My personal favourite is no doubt John Holloway's recording (on ECM). When I first heard it I had only been listening to Shlomo Mintz (on DG) and Hilary Hahn (on Sony), so I feared the great Ciaccona/Chaconne of BWV 1004, because both of those artists' interpretations of that movement sounded like musical warfare, full of shrieks and noises. But Hallelujah! Guess what happened? The movement made sense to me for the first time - in Holloway's hands it is actually music! And the rest of the set also sparkles in Holloway's recording. What is so special about Holloway's version is that it has an almost spiritual, metaphysical aspect to it that nobody else achieves. It is a recording full of sublime transcendental beauty. That aspect of course is emphasized by the wonderful church acoustics (another great Manfred Eicher production from ECM). The booklet contains a performer's note and a few facsimile pages of Bach's beautiful handwritten score. If you are looking for just one recording, you don't really have to read further - I recommend that you buy Holloway's set.

If you have not bought Holloway's set yet, I have to say a little more about Mintz and Hahn: The aggressive approach in Mintz' Ciaccona/Chaconne is more or less present throughout Mintz' recording and in my opinion his playing does not quite justify it - it is "agitated" without having a reason to be so. If you want the sort of expressive power which Mintz is trying to put into these works Nathan Milstein (on DG) is a better option. The problem with Hahn is that you are more impressed than moved; she plays fast - some might even say that she is superficial and skates over the essentials. Hahn also has a tendency to romanticize in the slow movements. Besides it is not a complete recording, she only plays half the works (BWV 1004, 1005 and 1006). However, her version of BWV 1006 is probably my favourite because of its exquisite, exuberant brilliance that fits that partita well.

Sigiswald Kuijken (on DHM) is almost as good as Holloway and he almost reaches Holloway's metaphysical heights, but his Ciaccona/Chaconne is not entirely perfect, it sounds like separate movements put together rather than as a whole. The performance has rougher edges than Holloway's, which can be a good thing.

Viktoria Mullova (on Onyx) and Rachel Podger (on Channel) are more down to earth than Holloway, but they both play beautifully. Maybe Podger is a somewhat overrated performer of Bach's music for solo violin. Her recording has been praised by numerous critics and it is so beautiful that I would like to like it more, but isn't it just a little bit boring? I am listening to it right now and again I get this sort of feeling: "Yes, it is beautiful, but why am I listening to it?" That question answers itself when I listen to Holloway or Kuijken. With Kuijken and Holloway playing the music explains itself, it says: "I will just explain how this sounds." If you are looking for clarity and serenity choose Mullova. Make sure you buy the new Onyx set not the old Philips release!
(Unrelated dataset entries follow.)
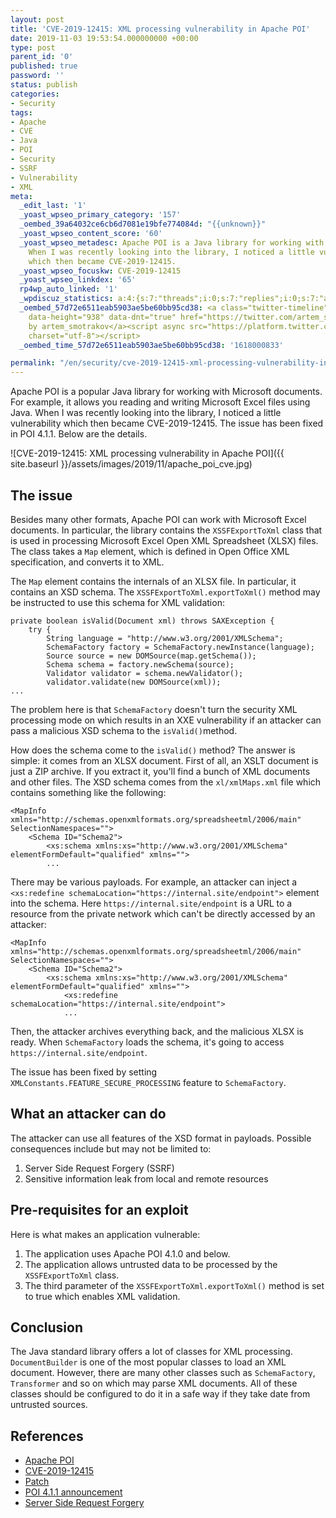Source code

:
 ```yaml
---
layout: post
title: 'CVE-2019-12415: XML processing vulnerability in Apache POI'
date: 2019-11-03 19:53:54.000000000 +00:00
type: post
parent_id: '0'
published: true
password: ''
status: publish
categories:
- Security
tags:
- Apache
- CVE
- Java
- POI
- Security
- SSRF
- Vulnerability
- XML
meta:
  _edit_last: '1'
  _yoast_wpseo_primary_category: '157'
  _oembed_39a64032ce6cb6d7081e19bfe774084d: "{{unknown}}"
  _yoast_wpseo_content_score: '60'
  _yoast_wpseo_metadesc: Apache POI is a Java library for working with Microsoft documents.
    When I was recently looking into the library, I noticed a little vulnerability
    which then became CVE-2019-12415.
  _yoast_wpseo_focuskw: CVE-2019-12415
  _yoast_wpseo_linkdex: '65'
  rp4wp_auto_linked: '1'
  _wpdiscuz_statistics: a:4:{s:7:"threads";i:0;s:7:"replies";i:0;s:7:"authors";i:0;s:14:"recent_authors";a:0:{}}
  _oembed_57d72e6511eab5903ae5be60bb95cd38: <a class="twitter-timeline" data-width="625"
    data-height="938" data-dnt="true" href="https://twitter.com/artem_smotrakov?ref_src=twsrc%5Etfw">Tweets
    by artem_smotrakov</a><script async src="https://platform.twitter.com/widgets.js"
    charset="utf-8"></script>
  _oembed_time_57d72e6511eab5903ae5be60bb95cd38: '1618000833'

permalink: "/en/security/cve-2019-12415-xml-processing-vulnerability-in-apache-poi.html"
---
```



Apache POI is a popular Java library for working with Microsoft documents. For example, it allows you reading and writing Microsoft Excel files using Java. When I was recently looking into the library, I noticed a little vulnerability which then became CVE-2019-12415. The issue has been fixed in POI 4.1.1. Below are the details.





![CVE-2019-12415: XML processing vulnerability in Apache POI]({{ site.baseurl }}/assets/images/2019/11/apache_poi_cve.jpg)



  
  




## The issue





Besides many other formats, Apache POI can work with Microsoft Excel documents. In particular, the library contains the `XSSFExportToXml` class that is used in processing Microsoft Excel Open XML Spreadsheet (XLSX) files. The class takes a `Map` element, which is defined in Open Office XML specification, and converts it to XML.





The `Map` element contains the internals of an XLSX file. In particular, it contains an XSD schema. The `XSSFExportToXml.exportToXml()` method may be instructed to use this schema for XML validation:





```
private boolean isValid(Document xml) throws SAXException {
    try {
        String language = "http://www.w3.org/2001/XMLSchema";
        SchemaFactory factory = SchemaFactory.newInstance(language);
        Source source = new DOMSource(map.getSchema());
        Schema schema = factory.newSchema(source);
        Validator validator = schema.newValidator();
        validator.validate(new DOMSource(xml));
...
```





The problem here is that `SchemaFactory` doesn't turn the security XML processing mode on which results in an XXE vulnerability if an attacker can pass a malicious XSD schema to the `isValid()`method.





How does the schema come to the `isValid()` method? The answer is simple: it comes from an XLSX document. First of all, an XSLT document is just a ZIP archive. If you extract it, you'll find a bunch of XML documents and other files. The XSD schema comes from the `xl/xmlMaps.xml` file which contains something like the following:





```
<MapInfo xmlns="http://schemas.openxmlformats.org/spreadsheetml/2006/main" SelectionNamespaces="">
    <Schema ID="Schema2">
        <xs:schema xmlns:xs="http://www.w3.org/2001/XMLSchema" elementFormDefault="qualified" xmlns="">
        ...
```





There may be various payloads. For example, an attacker can inject a `<xs:redefine schemaLocation="https://internal.site/endpoint">` element into the schema. Here `https://internal.site/endpoint` is a URL to a resource from the private network which can't be directly accessed by an attacker:





```
<MapInfo xmlns="http://schemas.openxmlformats.org/spreadsheetml/2006/main" SelectionNamespaces="">
    <Schema ID="Schema2">
        <xs:schema xmlns:xs="http://www.w3.org/2001/XMLSchema" elementFormDefault="qualified" xmlns="">
            <xs:redefine schemaLocation="https://internal.site/endpoint">
            ...
```





Then, the attacker archives everything back, and the malicious XLSX is ready. When `SchemaFactory` loads the schema, it's going to access `https://internal.site/endpoint`.





The issue has been fixed by setting `XMLConstants.FEATURE_SECURE_PROCESSING` feature to `SchemaFactory`.





## What an attacker can do





The attacker can use all features of the XSD format in payloads. Possible consequences include but may not be limited to:





1. Server Side Request Forgery (SSRF)
2. Sensitive information leak from local and remote resources





## Pre-requisites for an exploit





Here is what makes an application vulnerable:





1. The application uses Apache POI 4.1.0 and below.
2. The application allows untrusted data to be processed by the `XSSFExportToXml` class.
3. The third parameter of the `XSSFExportToXml.exportToXml()` method is set to true which enables XML validation. 





## Conclusion





The Java standard library offers a lot of classes for XML processing. `DocumentBuilder` is one of the most popular classes to load an XML document. However, there are many other classes such as `SchemaFactory`, `Transformer` and so on which may parse XML documents. All of these classes should be configured to do it in a safe way if they take date from untrusted sources.





## References





- [Apache POI](https://poi.apache.org/)
- [CVE-2019-12415](https://nvd.nist.gov/vuln/detail/CVE-2019-12415)
- [Patch](https://svn.apache.org/viewvc?view=revision&revision=1867484)
- [POI 4.1.1 announcement](https://lists.apache.org/thread.html/13a54b6a03369cfb418a699180ffb83bd727320b6ddfec198b9b728e@%3Cannounce.apache.org%3E)
- [Server Side Request Forgery](https://www.owasp.org/index.php/Server_Side_Request_Forgery)



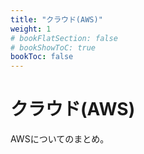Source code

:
 ```yaml
---
title: "クラウド(AWS)"
weight: 1
# bookFlatSection: false
# bookShowToC: true
bookToc: false
---
```


# クラウド(AWS)

AWSについてのまとめ。


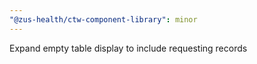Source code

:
 ```yaml
---
"@zus-health/ctw-component-library": minor
---
```


Expand empty table display to include requesting records
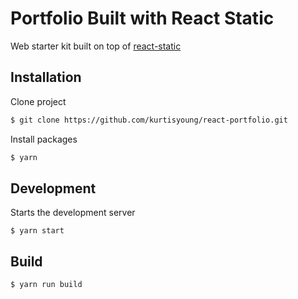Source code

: # Portfolio Built with React Static
Web starter kit built on top of [react-static](https://github.com/nozzle/react-static)

## Installation
Clone project
```bash
$ git clone https://github.com/kurtisyoung/react-portfolio.git
```
Install packages
```bash
$ yarn
```

## Development
Starts the development server 
```
$ yarn start
```

## Build
```
$ yarn run build
```


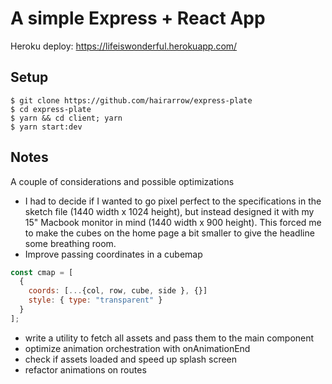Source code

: # A simple Express + React App

Heroku deploy: https://lifeiswonderful.herokuapp.com/


## Setup

```
$ git clone https://github.com/hairarrow/express-plate
$ cd express-plate
$ yarn && cd client; yarn
$ yarn start:dev
```

## Notes

A couple of considerations and possible optimizations

- I had to decide if I wanted to go pixel perfect to the specifications in the sketch file (1440 width x 1024 height), but instead designed it with my 15" Macbook monitor in mind (1440 width x 900 height). This forced me to make the cubes on the home page a bit smaller to give the headline some breathing room.
- Improve passing coordinates in a cubemap

```js
const cmap = [
  {
    coords: [...{col, row, cube, side }, {}]
    style: { type: "transparent" }
  }
];
```

- write a utility to fetch all assets and pass them to the main component
- optimize animation orchestration with onAnimationEnd
- check if assets loaded and speed up splash screen
- refactor animations on routes
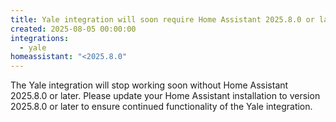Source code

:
 ```yaml
---
title: Yale integration will soon require Home Assistant 2025.8.0 or later
created: 2025-08-05 00:00:00
integrations:
  - yale
homeassistant: "<2025.8.0"
---
```


The Yale integration will stop working soon without Home Assistant 2025.8.0 or later. Please update your Home Assistant installation to version 2025.8.0 or later to ensure continued functionality of the Yale integration.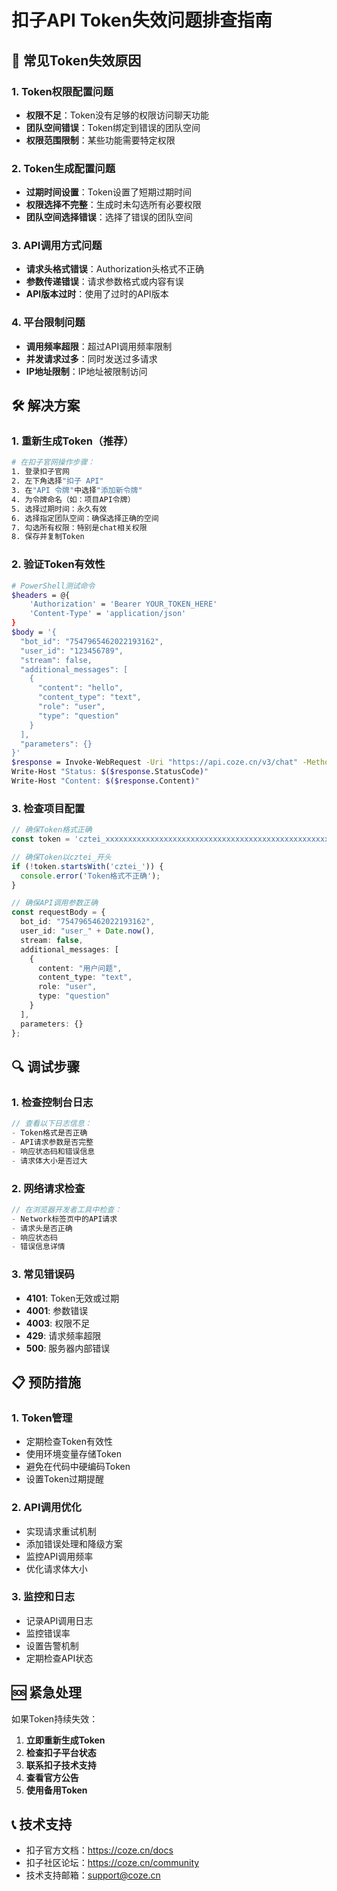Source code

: # 扣子API Token失效问题排查指南

## 🚨 常见Token失效原因

### 1. Token权限配置问题
- **权限不足**：Token没有足够的权限访问聊天功能
- **团队空间错误**：Token绑定到错误的团队空间
- **权限范围限制**：某些功能需要特定权限

### 2. Token生成配置问题
- **过期时间设置**：Token设置了短期过期时间
- **权限选择不完整**：生成时未勾选所有必要权限
- **团队空间选择错误**：选择了错误的团队空间

### 3. API调用方式问题
- **请求头格式错误**：Authorization头格式不正确
- **参数传递错误**：请求参数格式或内容有误
- **API版本过时**：使用了过时的API版本

### 4. 平台限制问题
- **调用频率超限**：超过API调用频率限制
- **并发请求过多**：同时发送过多请求
- **IP地址限制**：IP地址被限制访问

## 🛠️ 解决方案

### 1. 重新生成Token（推荐）
```bash
# 在扣子官网操作步骤：
1. 登录扣子官网
2. 左下角选择"扣子 API"
3. 在"API 令牌"中选择"添加新令牌"
4. 为令牌命名（如：项目API令牌）
5. 选择过期时间：永久有效
6. 选择指定团队空间：确保选择正确的空间
7. 勾选所有权限：特别是chat相关权限
8. 保存并复制Token
```

### 2. 验证Token有效性
```bash
# PowerShell测试命令
$headers = @{
    'Authorization' = 'Bearer YOUR_TOKEN_HERE'
    'Content-Type' = 'application/json'
}
$body = '{
  "bot_id": "7547965462022193162",
  "user_id": "123456789",
  "stream": false,
  "additional_messages": [
    {
      "content": "hello",
      "content_type": "text",
      "role": "user",
      "type": "question"
    }
  ],
  "parameters": {}
}'
$response = Invoke-WebRequest -Uri "https://api.coze.cn/v3/chat" -Method POST -Headers $headers -Body $body
Write-Host "Status: $($response.StatusCode)"
Write-Host "Content: $($response.Content)"
```

### 3. 检查项目配置
```typescript
// 确保Token格式正确
const token = 'cztei_xxxxxxxxxxxxxxxxxxxxxxxxxxxxxxxxxxxxxxxxxxxxxxxxxxxxxxxxxxxxxxxx';

// 确保Token以cztei_开头
if (!token.startsWith('cztei_')) {
  console.error('Token格式不正确');
}

// 确保API调用参数正确
const requestBody = {
  bot_id: "7547965462022193162",
  user_id: "user_" + Date.now(),
  stream: false,
  additional_messages: [
    {
      content: "用户问题",
      content_type: "text",
      role: "user",
      type: "question"
    }
  ],
  parameters: {}
};
```

## 🔍 调试步骤

### 1. 检查控制台日志
```javascript
// 查看以下日志信息：
- Token格式是否正确
- API请求参数是否完整
- 响应状态码和错误信息
- 请求体大小是否过大
```

### 2. 网络请求检查
```javascript
// 在浏览器开发者工具中检查：
- Network标签页中的API请求
- 请求头是否正确
- 响应状态码
- 错误信息详情
```

### 3. 常见错误码
- **4101**: Token无效或过期
- **4001**: 参数错误
- **4003**: 权限不足
- **429**: 请求频率超限
- **500**: 服务器内部错误

## 📋 预防措施

### 1. Token管理
- 定期检查Token有效性
- 使用环境变量存储Token
- 避免在代码中硬编码Token
- 设置Token过期提醒

### 2. API调用优化
- 实现请求重试机制
- 添加错误处理和降级方案
- 监控API调用频率
- 优化请求体大小

### 3. 监控和日志
- 记录API调用日志
- 监控错误率
- 设置告警机制
- 定期检查API状态

## 🆘 紧急处理

如果Token持续失效：

1. **立即重新生成Token**
2. **检查扣子平台状态**
3. **联系扣子技术支持**
4. **查看官方公告**
5. **使用备用Token**

## 📞 技术支持

- 扣子官方文档：https://coze.cn/docs
- 扣子社区论坛：https://coze.cn/community
- 技术支持邮箱：support@coze.cn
If you want the slow movements played slow and the rest played beautifully by a young talented violinist Julia Fischer (on Pentatone) should be your choice.

Henryk Szeryng's first recording (on Sony) from 1955 is very serious and intense, a haunting (but also demanding) experience. Szeryng later made another recording for DG but I have not heard it (yet). Of course you should expect less than perfect sound on a recording that is more than fifty years old.

Mullova, Kuijken, Podger and Holloway play period instruments.

Szeryng, Mintz, Milstein, Hahn and Fischer play modern instruments.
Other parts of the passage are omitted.